Even better is the casualness of the obstacles they must overcome to simply do their jobs. The casualness of the sexism, white men in suits get the higher paying jobs built on the backs of the calculations of the women, and the women never get the credit. You root for them to succeed, to slowly dismantle the system, to get the credit for their hard won battles and incredibly valuable contributions. Dorothy Vaughn (Octavia Spencer) is the underpaid de facto supervisor of the Colored Computers, and she makes herself invaluable (along with her girls) by learning how to program and run the IBM machine. Mary Jackson (Janelle Monae) sues to attend an all-white engineering program so that she can become NASA’s first black female engineer. While a bulk of the film focuses in on Katharine Johnson (Taraji P. Henson), a mathematical genius who fights for her place in the effort to launch John Glenn into space.

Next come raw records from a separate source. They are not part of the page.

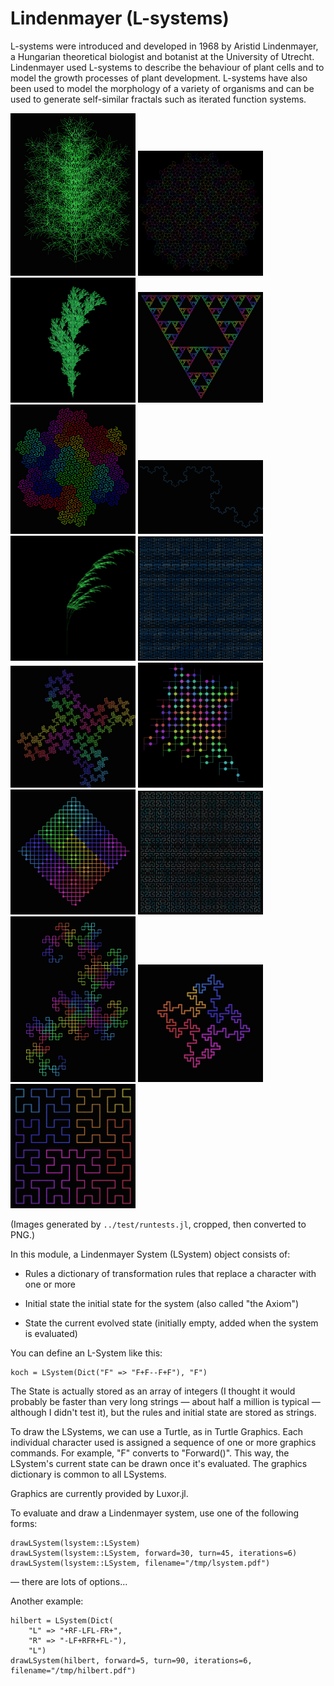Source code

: # Lindenmayer (L-systems)

L-systems were introduced and developed in 1968 by Aristid Lindenmayer, a
Hungarian theoretical biologist and botanist at the University of Utrecht.
Lindenmayer used L-systems to describe the behaviour of plant cells and to model
the growth processes of plant development. L-systems have also been used to
model the morphology of a variety of organisms and can be used to generate
self-similar fractals such as iterated function systems.

<img src="examples/branch.png" alt="branch" title="Branch" width="200" />
<img src="examples/penrose.png" alt="penrose" title="Penrose" width="200" />
<img src="examples/plant.png" alt="plant" title="Plant" width="200" />
<img src="examples/sierpinski-triangle.png" alt="sierpinski" title="Sierpinski" width="200" />
<img src="examples/peano-gosper.png" alt="peano-gosper" title="Peano-Gosper" width="200" />
<img src="examples/koch.png" alt="koch" title="Koch" width="200" />
<img src="examples/plant1.png" alt="plant1" title="Plant1" width="200" />
<img src="examples/hilbert_curve2.png" alt="hilbert_curve2" title="Hilbert Curve 2" width="200" />
<img src="examples/32segments.png" alt="32segments" title="32 segments" width="200" />
<img src="examples/simple.png" alt="simple" title="Simple" width="200" />
<img src="examples/peano.png" alt="peano" title="Peano" width="200" />
<img src="examples/hilbert.png" alt="hilbert" title="Hilbert" width="200" />
<img src="examples/dragon_curve.png" alt="dragon_curve" title="Dragon Curve" width="200" />
<img src="examples/quadratic_koch.png" alt="quadratic_koch" title="Quadratic Koch" width="200" />
<img src="examples/hilbert_curve.png" alt="hilbert_curve" title="Hilbert Curve" width="200" />

(Images generated by `../test/runtests.jl`, cropped, then converted to PNG.)

In this module, a Lindenmayer System (LSystem) object consists of:

- Rules
    a dictionary of transformation rules that
    replace a character with one or more

- Initial state
    the initial state for the system (also called "the Axiom")

- State
    the current evolved state (initially empty, added when the system is evaluated)

You  can define an L-System like this:

    koch = LSystem(Dict("F" => "F+F--F+F"), "F")

The State is actually stored as an array of integers (I thought it would
probably be faster than very long strings — about half a million is typical —
although I didn't test it), but the rules and initial state are stored as
strings.

To draw the LSystems, we can use a Turtle, as in Turtle Graphics. Each individual
character used is assigned a sequence of one or more graphics commands. For
example, "F" converts to "Forward()". This way, the LSystem's current state can
be drawn once it's evaluated. The graphics dictionary is common to all LSystems.

Graphics are currently provided by Luxor.jl.

To evaluate and draw a Lindenmayer system, use one of the following forms:

    drawLSystem(lsystem::LSystem)
    drawLSystem(lsystem::LSystem, forward=30, turn=45, iterations=6)
    drawLSystem(lsystem::LSystem, filename="/tmp/lsystem.pdf")

— there are lots of options...

Another example:

    hilbert = LSystem(Dict(
        "L" => "+RF-LFL-FR+",
        "R" => "-LF+RFR+FL-"),
        "L")
    drawLSystem(hilbert, forward=5, turn=90, iterations=6, filename="/tmp/hilbert.pdf")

The consistent obstructionism is a solid source of dramatic tension, and Hidden Figures is a tonic that we need right now. Not only does it make the argument for progressive ideals like equality and how we’re stronger together, but it places the crux of its arguments on quips like “the numbers don’t lie.” We need this film to remind us when American values are at their greatest, and hopefully some good will come of this film in an influx of young black girls going into STEM education. My day job is at an aerospace engineering and earth science research center tied to a university, and the field desperately needs more diversity. A film like Hidden Figures shows young girls that yes, it is possible, and I dream that its lasting legacy will be a noticeable uptick down the line.


Hidden Figures strongest asset comes in the form of its impeccable ensemble players. I mean no disrespect to Octavia Spencer’s second Oscar nomination for her work here, but why is she the lone player singled out? It feels a bit like favoritism to a former winner over other worthy players that deserved equal consideration. Janelle Monae is equally strong (maybe even stronger), and this may be Henson’s best screen work to date. Dunst, Jim Parsons, Glen Powell, and Kevin Costner are all reliably solid. Mahershala Ali, having a banner year, is slightly underserved here, but he’s so good that I would watch him do just about anything. They make the material soar high even when its writing dips into predictability or pat morality.


Even if I don’t think it’s a perfect movie, I can’t begrudge it any of its nominations. It’s too important, and lesser films have been nominated for more or won. I just hope that the box office dominance and high praise for this film provide something of a siren call for more diverse films. Now, if we could only do something about the white savior trope.